What they’re good at:
With the backing of comedy kingmaker Lorne Michaels, Above Average recently celebrated two years in the web comedy business. With deceptively simple premises and stellar cameos from “SNL” and “30 Rock” alums, as well as up-and-comers from the UCB community and elsewhere, Above Average’s series are worth checking out.
Our pick:
The first episode of “Charles, Your Hangover” features the delightful Lauren Lapkus as a harried and hungover teacher who just wants her students to shut up.

MTV(other)

What they’re good at:
Series that vary widely in tone, but are all driven by weird misfits in one way or another. Including a show called “Teacher’s Lounge,” which is totally different from the Thundershorts show “Teachers Lounge.”
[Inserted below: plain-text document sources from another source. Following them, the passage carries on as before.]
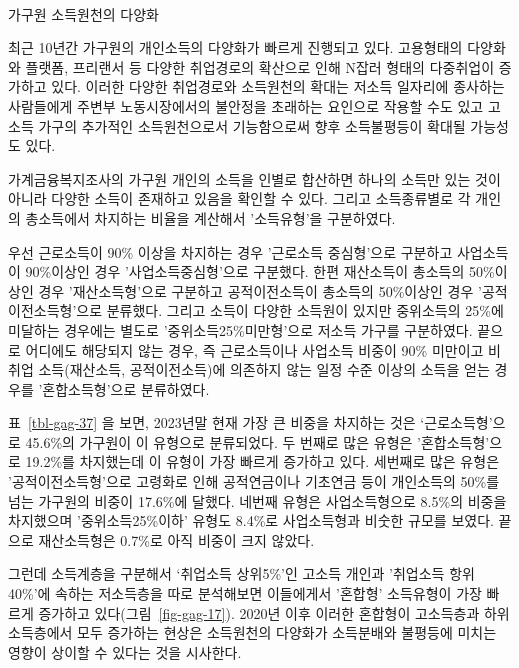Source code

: \documentclass[
  letterpaper,
  DIV=11,
  numbers=noendperiod]{scrartcl}
\makeatletter
\let\oldparagraph\paragraph
\renewcommand{\paragraph}{
    \@ifstar
      \xxxParagraphStar
      \xxxParagraphNoStar
  }
\newcommand{\xxxParagraphStar}[1]{\oldparagraph*{#1}\mbox{}}
\newcommand{\xxxParagraphNoStar}[1]{\oldparagraph{#1}\mbox{}}
\makeatother
\begin{document}
\paragraph{가구원 소득원천의
다양화}\label{uxac00uxad6cuxc6d0-uxc18cuxb4dduxc6d0uxcc9cuxc758-uxb2e4uxc591uxd654}

최근 10년간 가구원의 개인소득의 다양화가 빠르게 진행되고 있다.
고용형태의 다양화와 플랫폼, 프리랜서 등 다양한 취업경로의 확산으로 인해
N잡러 형태의 다중취업이 증가하고 있다. 이러한 다양한 취업경로와
소득원천의 확대는 저소득 일자리에 종사하는 사람들에게 주변부
노동시장에서의 불안정을 초래하는 요인으로 작용할 수도 있고 고소득 가구의
추가적인 소득원천으로서 기능함으로써 향후 소득불평등이 확대될 가능성도
있다.

가계금융복지조사의 가구원 개인의 소득을 인별로 합산하면 하나의 소득만
있는 것이 아니라 다양한 소득이 존재하고 있음을 확인할 수 있다. 그리고
소득종류별로 각 개인의 총소득에서 차지하는 비율을 계산해서 '소득유형'을
구분하였다.

우선 근로소득이 90\% 이상을 차지하는 경우 '근로소득 중심형'으로 구분하고
사업소득이 90\%이상인 경우 '사업소득중심형'으로 구분했다. 한편
재산소득이 총소득의 50\%이상인 경우 '재산소득형'으로 구분하고
공적이전소득이 총소득의 50\%이상인 경우 '공적이전소득형'으로 분류했다.
그리고 소득이 다양한 소득원이 있지만 중위소득의 25\%에 미달하는 경우에는
별도로 '중위소득25\%미만형'으로 저소득 가구를 구분하였다. 끝으로
어디에도 해당되지 않는 경우, 즉 근로소득이나 사업소득 비중이 90\%
미만이고 비취업 소득(재산소득, 공적이전소득)에 의존하지 않는 일정 수준
이상의 소득을 얻는 경우를 '혼합소득형'으로 분류하였다.

표~\ref{tbl-gag-37} 을 보면, 2023년말 현재 가장 큰 비중을 차지하는 것은
`근로소득형'으로 45.6\%의 가구원이 이 유형으로 분류되었다. 두 번째로
많은 유형은 '혼합소득형'으로 19.2\%를 차지했는데 이 유형이 가장 빠르게
증가하고 있다. 세번째로 많은 유형은 '공적이전소득형'으로 고령화로 인해
공적연금이나 기초연금 등이 개인소득의 50\%를 넘는 가구원의 비중이
17.6\%에 달했다. 네번째 유형은 사업소득형으로 8.5\%의 비중을 차지했으며
'중위소득25\%이하' 유형도 8.4\%로 사업소득형과 비숫한 규모를 보였다.
끝으로 재산소득형은 0.7\%로 아직 비중이 크지 않았다.

그런데 소득계층을 구분해서 `취업소득 상위5\%'인 고소득 개인과 '취업소득
항위40\%'에 속하는 저소득층을 따로 분석해보면 이들에게서 '혼합형'
소득유형이 가장 빠르게 증가하고 있다(그림~\ref{fig-gag-17}). 2020년 이후
이러한 혼합형이 고소득층과 하위소득층에서 모두 증가하는 현상은
소득원천의 다양화가 소득분배와 불평등에 미치는 영향이 상이할 수 있다는
것을 시사한다.
\end{document}
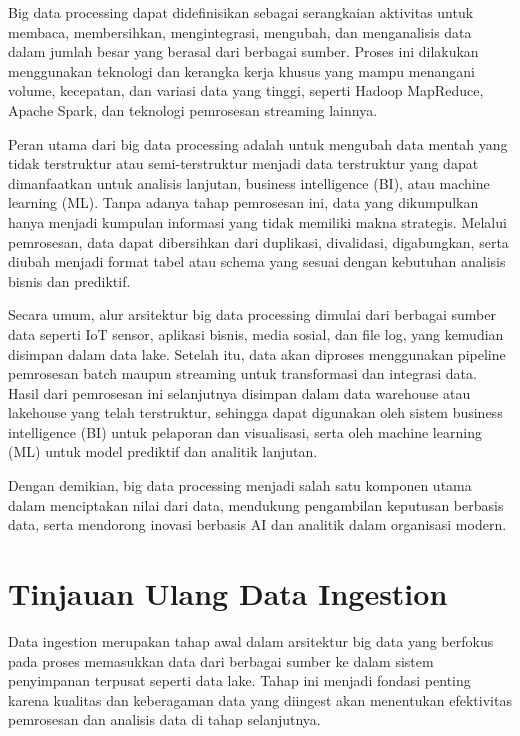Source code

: Big data processing dapat didefinisikan sebagai serangkaian aktivitas untuk membaca, membersihkan, mengintegrasi, mengubah, dan menganalisis data dalam jumlah besar yang berasal dari berbagai sumber. Proses ini dilakukan menggunakan teknologi dan kerangka kerja khusus yang mampu menangani volume, kecepatan, dan variasi data yang tinggi, seperti Hadoop MapReduce, Apache Spark, dan teknologi pemrosesan streaming lainnya.

Peran utama dari big data processing adalah untuk mengubah data mentah yang tidak terstruktur atau semi-terstruktur menjadi data terstruktur yang dapat dimanfaatkan untuk analisis lanjutan, business intelligence (BI), atau machine learning (ML). Tanpa adanya tahap pemrosesan ini, data yang dikumpulkan hanya menjadi kumpulan informasi yang tidak memiliki makna strategis. Melalui pemrosesan, data dapat dibersihkan dari duplikasi, divalidasi, digabungkan, serta diubah menjadi format tabel atau schema yang sesuai dengan kebutuhan analisis bisnis dan prediktif.

Secara umum, alur arsitektur big data processing dimulai dari berbagai sumber data seperti IoT sensor, aplikasi bisnis, media sosial, dan file log, yang kemudian disimpan dalam data lake. Setelah itu, data akan diproses menggunakan pipeline pemrosesan batch maupun streaming untuk transformasi dan integrasi data. Hasil dari pemrosesan ini selanjutnya disimpan dalam data warehouse atau lakehouse yang telah terstruktur, sehingga dapat digunakan oleh sistem business intelligence (BI) untuk pelaporan dan visualisasi, serta oleh machine learning (ML) untuk model prediktif dan analitik lanjutan.

Dengan demikian, big data processing menjadi salah satu komponen utama dalam menciptakan nilai dari data, mendukung pengambilan keputusan berbasis data, serta mendorong inovasi berbasis AI dan analitik dalam organisasi modern.

\section{Tinjauan Ulang Data Ingestion}

Data ingestion merupakan tahap awal dalam arsitektur big data yang berfokus pada proses memasukkan data dari berbagai sumber ke dalam sistem penyimpanan terpusat seperti data lake. Tahap ini menjadi fondasi penting karena kualitas dan keberagaman data yang diingest akan menentukan efektivitas pemrosesan dan analisis data di tahap selanjutnya.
READ MORE: Here’s How To Get a Web Series Off the Ground

Our pick:
“Fast Food Heights” is the gem of MTV(other), with a bunch of oddballs at a fast food restaurant who argue and unite to survive their jobs. “Freak Shift” sees Nicole Byer getting stuck working the night shift, and solving all of her coworkers Friday night problems in the process.

Onion Digital Studios

What they’re good at:
Onion Digital Studios was The Onion’s YouTube channel of shows that weren’t fake news. It specialized in TV parody with a dark edge like “Sex House,” the “Real World”-style reality show that turned into a Sartre-esque nightmare for its residents.

Our pick: 
“Lake Dredge Appraisal,” a seemingly straightforward Antiques Roadshow parody that spins out into a battle of wills between an honorable man who’s appraises things that are pulled out of lakes and his craven, ostentatious brother.

JASH

What they’re good at:
Providing you more of five of your favorite people: Tim Heidecker and Eric Wareheim, Sarah Silverman, Michael Cera, and Reggie Watts. This quintet aligned in April 2013 to populate this channel with the funny weirdness you’d expect from them.
Our pick:
In “Teach,”Reggie Watts teaches a different subject in each episode of a ’70s style sitcom set at a high school. In “Literature,” he explains the meanings of To Kill A Mockingbird and Of Mice and Men to his students.